AMO LAS
IGLESIAS
Amo las
iglesias, especialmente sus campanarios. Tenía 11 años, cuando Tenchi y yo
subimos al campanario de la capilla que estaba en el internado de la Protectora
de Menores. Tenchi tenía 13, era lista y peleonera, yo la admiraba por eso.

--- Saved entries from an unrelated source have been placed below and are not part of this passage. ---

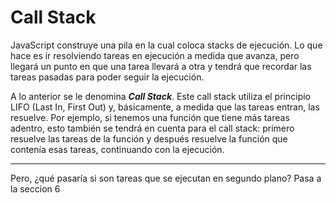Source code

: # Call Stack

JavaScript construye una pila en la cual coloca stacks de ejecución. Lo que hace es ir resolviendo tareas en ejecución a medida que avanza, pero llegará un punto en que una tarea llevará a otra y tendrá que recordar las tareas pasadas para poder seguir la ejecución.

A lo anterior se le denomina **_Call Stack_**. Este call stack utiliza el principio LIFO (Last In, First Out) y, básicamente, a medida que las tareas entran, las resuelve. Por ejemplo, si tenemos una función que tiene más tareas adentro, esto también se tendrá en cuenta para el call stack: primero resuelve las tareas de la función y después resuelve la función que contenía esas tareas, continuando con la ejecución.

---

Pero, ¿qué pasaría si son tareas que se ejecutan en segundo plano?
Pasa a la seccion 6
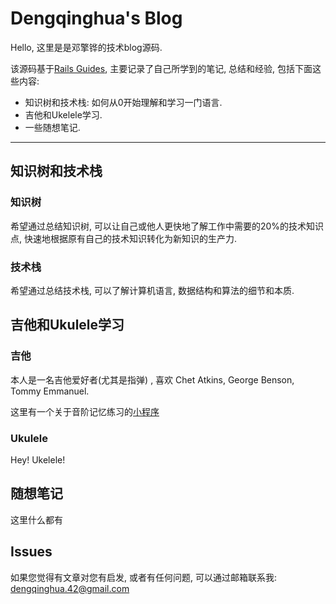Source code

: Dengqinghua's Blog
================

Hello, 这里是是邓擎铧的技术blog源码.

该源码基于[Rails Guides](https://github.com/rails/rails/tree/master/guides), 主要记录了自己所学到的笔记, 总结和经验, 包括下面这些内容:

* 知识树和技术栈: 如何从0开始理解和学习一门语言.
* 吉他和Ukelele学习.
* 一些随想笔记.

--------------------------------------------------------------------------------

知识树和技术栈
-------------
### 知识树
希望通过总结知识树, 可以让自己或他人更快地了解工作中需要的20%的技术知识点, 快速地根据原有自己的技术知识转化为新知识的生产力.

### 技术栈
希望通过总结技术栈, 可以了解计算机语言, 数据结构和算法的细节和本质.

吉他和Ukulele学习
---------------
### 吉他
本人是一名吉他爱好者(尤其是指弹) , 喜欢 Chet Atkins, George Benson, Tommy Emmanuel.

这里有一个关于音阶记忆练习的[小程序](https://github.com/dengqinghua/scales_practice)

### Ukulele
Hey! Ukelele!

随想笔记
-------
这里什么都有

Issues
------
如果您觉得有文章对您有启发, 或者有任何问题, 可以通过邮箱联系我: dengqinghua.42@gmail.com
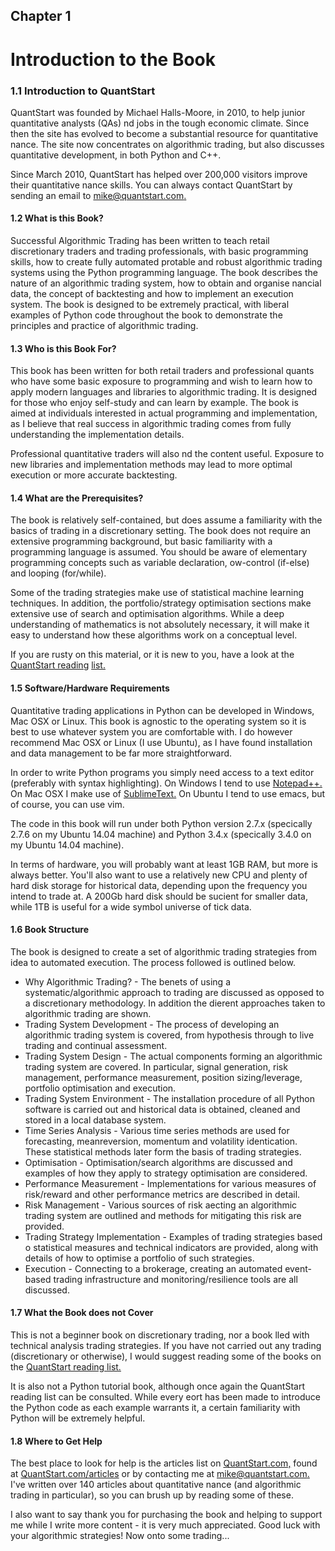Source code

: ## Chapter 1

# Introduction to the Book

### 1.1 Introduction to QuantStart

QuantStart was founded by Michael Halls-Moore, in 2010, to help junior quantitative analysts (QAs) nd jobs in the tough economic climate. Since then the site has evolved to become a substantial resource for quantitative nance. The site now concentrates on algorithmic trading, but also discusses quantitative development, in both Python and C++.

Since March 2010, QuantStart has helped over 200,000 visitors improve their quantitative nance skills. You can always contact QuantStart by sending an email to [mike@quantstart.com.](mailto:mike@quantstart.com)

#### 1.2 What is this Book?

Successful Algorithmic Trading has been written to teach retail discretionary traders and trading professionals, with basic programming skills, how to create fully automated protable and robust algorithmic trading systems using the Python programming language. The book describes the nature of an algorithmic trading system, how to obtain and organise nancial data, the concept of backtesting and how to implement an execution system. The book is designed to be extremely practical, with liberal examples of Python code throughout the book to demonstrate the principles and practice of algorithmic trading.

#### 1.3 Who is this Book For?

This book has been written for both retail traders and professional quants who have some basic exposure to programming and wish to learn how to apply modern languages and libraries to algorithmic trading. It is designed for those who enjoy self-study and can learn by example. The book is aimed at individuals interested in actual programming and implementation, as I believe that real success in algorithmic trading comes from fully understanding the implementation details.

Professional quantitative traders will also nd the content useful. Exposure to new libraries and implementation methods may lead to more optimal execution or more accurate backtesting.

#### 1.4 What are the Prerequisites?

The book is relatively self-contained, but does assume a familiarity with the basics of trading in a discretionary setting. The book does not require an extensive programming background, but basic familiarity with a programming language is assumed. You should be aware of elementary programming concepts such as variable declaration, ow-control (if-else) and looping (for/while).

Some of the trading strategies make use of statistical machine learning techniques. In addition, the portfolio/strategy optimisation sections make extensive use of search and optimisation algorithms. While a deep understanding of mathematics is not absolutely necessary, it will make it easy to understand how these algorithms work on a conceptual level.

If you are rusty on this material, or it is new to you, have a look at the [QuantStart reading](http://www.quantstart.com/articles/Quantitative-Finance-Reading-List) [list.](http://www.quantstart.com/articles/Quantitative-Finance-Reading-List)

#### 1.5 Software/Hardware Requirements

Quantitative trading applications in Python can be developed in Windows, Mac OSX or Linux. This book is agnostic to the operating system so it is best to use whatever system you are comfortable with. I do however recommend Mac OSX or Linux (I use Ubuntu), as I have found installation and data management to be far more straightforward.

In order to write Python programs you simply need access to a text editor (preferably with syntax highlighting). On Windows I tend to use [Notepad++.](http://notepad-plus-plus.org/) On Mac OSX I make use of [SublimeText.](http://www.sublimetext.com/) On Ubuntu I tend to use emacs, but of course, you can use vim.

The code in this book will run under both Python version 2.7.x (specically 2.7.6 on my Ubuntu 14.04 machine) and Python 3.4.x (specically 3.4.0 on my Ubuntu 14.04 machine).

In terms of hardware, you will probably want at least 1GB RAM, but more is always better. You'll also want to use a relatively new CPU and plenty of hard disk storage for historical data, depending upon the frequency you intend to trade at. A 200Gb hard disk should be sucient for smaller data, while 1TB is useful for a wide symbol universe of tick data.

#### 1.6 Book Structure

The book is designed to create a set of algorithmic trading strategies from idea to automated execution. The process followed is outlined below.

- Why Algorithmic Trading? - The benets of using a systematic/algorithmic approach to trading are discussed as opposed to a discretionary methodology. In addition the dierent approaches taken to algorithmic trading are shown.
- Trading System Development - The process of developing an algorithmic trading system is covered, from hypothesis through to live trading and continual assessment.
- Trading System Design - The actual components forming an algorithmic trading system are covered. In particular, signal generation, risk management, performance measurement, position sizing/leverage, portfolio optimisation and execution.
- Trading System Environment - The installation procedure of all Python software is carried out and historical data is obtained, cleaned and stored in a local database system.
- Time Series Analysis - Various time series methods are used for forecasting, meanreversion, momentum and volatility identication. These statistical methods later form the basis of trading strategies.
- Optimisation - Optimisation/search algorithms are discussed and examples of how they apply to strategy optimisation are considered.
- Performance Measurement - Implementations for various measures of risk/reward and other performance metrics are described in detail.
- Risk Management - Various sources of risk aecting an algorithmic trading system are outlined and methods for mitigating this risk are provided.
- Trading Strategy Implementation - Examples of trading strategies based o statistical measures and technical indicators are provided, along with details of how to optimise a portfolio of such strategies.
- Execution - Connecting to a brokerage, creating an automated event-based trading infrastructure and monitoring/resilience tools are all discussed.

#### 1.7 What the Book does not Cover

This is not a beginner book on discretionary trading, nor a book lled with technical analysis trading strategies. If you have not carried out any trading (discretionary or otherwise), I would suggest reading some of the books on the [QuantStart reading list.](http://www.quantstart.com/articles/Quantitative-Finance-Reading-List)

It is also not a Python tutorial book, although once again the QuantStart reading list can be consulted. While every eort has been made to introduce the Python code as each example warrants it, a certain familiarity with Python will be extremely helpful.

#### 1.8 Where to Get Help

The best place to look for help is the articles list on [QuantStart.com,](http://www.quantstart.com) found at [QuantStart.com/articles](http://www.quantstart.com/articles) or by contacting me at [mike@quantstart.com.](mailto:mike@quantstart.com) I've written over 140 articles about quantitative nance (and algorithmic trading in particular), so you can brush up by reading some of these.

I also want to say thank you for purchasing the book and helping to support me while I write more content - it is very much appreciated. Good luck with your algorithmic strategies! Now onto some trading...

Ella era mi mejor amiga, compartíamos en el recreo, comíamos juntas, jugábamos
juntas. El día que subimos al campanario era un miércoles. Llegamos temprano antes
de la misa a la capilla católica para escaparnos de la vigilancia del sargento
Cornejo, que nos tenía ojeriza. Tenchi iba adelante y me llevaba de la mano. Yo
tenía un poco de miedo de que nos vieran subir a ese lugar sagrado. Nos
sentamos bajo una hermosa campana de bronce. Hablábamos suave para no ser
escuchadas y nos reíamos de nuestra audacia. Inesperadamente Tenchi me abrazó
fuerte, yo comencé a reírme. Luego me besó en la boca y sentí como una
electricidad pero suave y mis labios temblaron. Me tocó los pechos que apenas
estaban apareciendo, yo sentía cosquillas. Me levantó la falda con delicadeza,
tocó mi pubis. Asustada la miré y ella sonrió. Después todos los miércoles,
cuando tocaban las campanas para ir a misa, mi cuerpo se alegraba. Desde
entonces amo las iglesias, especialmente sus campanarios.
GRUPO
DE TESIS
Formaron
el grupo de trabajo para la tesis. Eran tres, al principio. Pero en el
transcurso del tiempo quedaron los dos. Ella trabajando en el día y estudiando
en la noche. El estudiante a tiempo completo. Ella menudita y alegre. El serio,
grande y fortachón con unos ojos verdes intensos. Era el genio del grupo de
todos los graduandos, el más brillante. Si alguien tenía una duda, antes de
consultarle a algún maestro o maestra, le consultaba a él.
Trabajaban
hasta altas horas de la noche en la tesis. Hablaban de sus vidas, ella excombatiente
guerrillera, el de talante democrático. Presentaron su proyecto de tesis, que
fue aprobado. Para celebrar, ella preparó una cena de espaguetis con carne a la
boloñesa, ensalada griega y una botella de vino. Hablaban y escuchaban música.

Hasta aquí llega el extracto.